▶ _Input_:
---
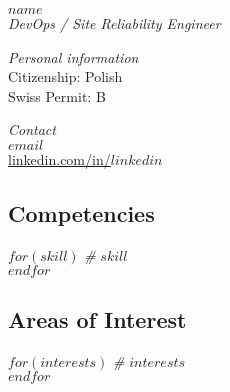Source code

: \documentclass[$fontsize$, a4paper]{article}
\begin{document}

  {\LARGE $name$}\\[.2cm]
  {\large \textsl{DevOps / Site Reliability Engineer}}\\[.1cm]

\begin{multicols}{2}



\vspace{15pt}
\emph{Personal information}\\
Citizenship: Polish\\
Swiss Permit: B

\columnbreak

\vspace{15pt}
\emph{Contact}\\
\href{mailto:$email$}{$email$}\\
\href{http://linkedin.com/in/$linkedin$}{linkedin.com/in/$linkedin$}

\end{multicols}






\begin{multicols}{2}

\subsection*{Competencies}
$for(skill)$
\emph{\#} \enspace $skill$\\
$endfor$

\columnbreak

\subsection*{Areas of Interest}
$for(interests)$
\emph{\#} \enspace $interests$\\
$endfor$

\end{multicols}


\end{document}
---
The records above are to be copied exactly, with no pictures carried over.

Source code

: \documentclass[$fontsize$, a4paper]{article}
\begin{document}

  {\LARGE $name$}\\[.2cm]
  {\large \textsl{DevOps / Site Reliability Engineer}}\\[.1cm]

\begin{multicols}{2}



\vspace{15pt}
\emph{Personal information}\\
Citizenship: Polish\\
Swiss Permit: B

\columnbreak

\vspace{15pt}
\emph{Contact}\\
\href{mailto:$email$}{$email$}\\
\href{http://linkedin.com/in/$linkedin$}{linkedin.com/in/$linkedin$}

\end{multicols}






\begin{multicols}{2}

\subsection*{Competencies}
$for(skill)$
\emph{\#} \enspace $skill$\\
$endfor$

\columnbreak

\subsection*{Areas of Interest}
$for(interests)$
\emph{\#} \enspace $interests$\\
$endfor$

\end{multicols}


\end{document}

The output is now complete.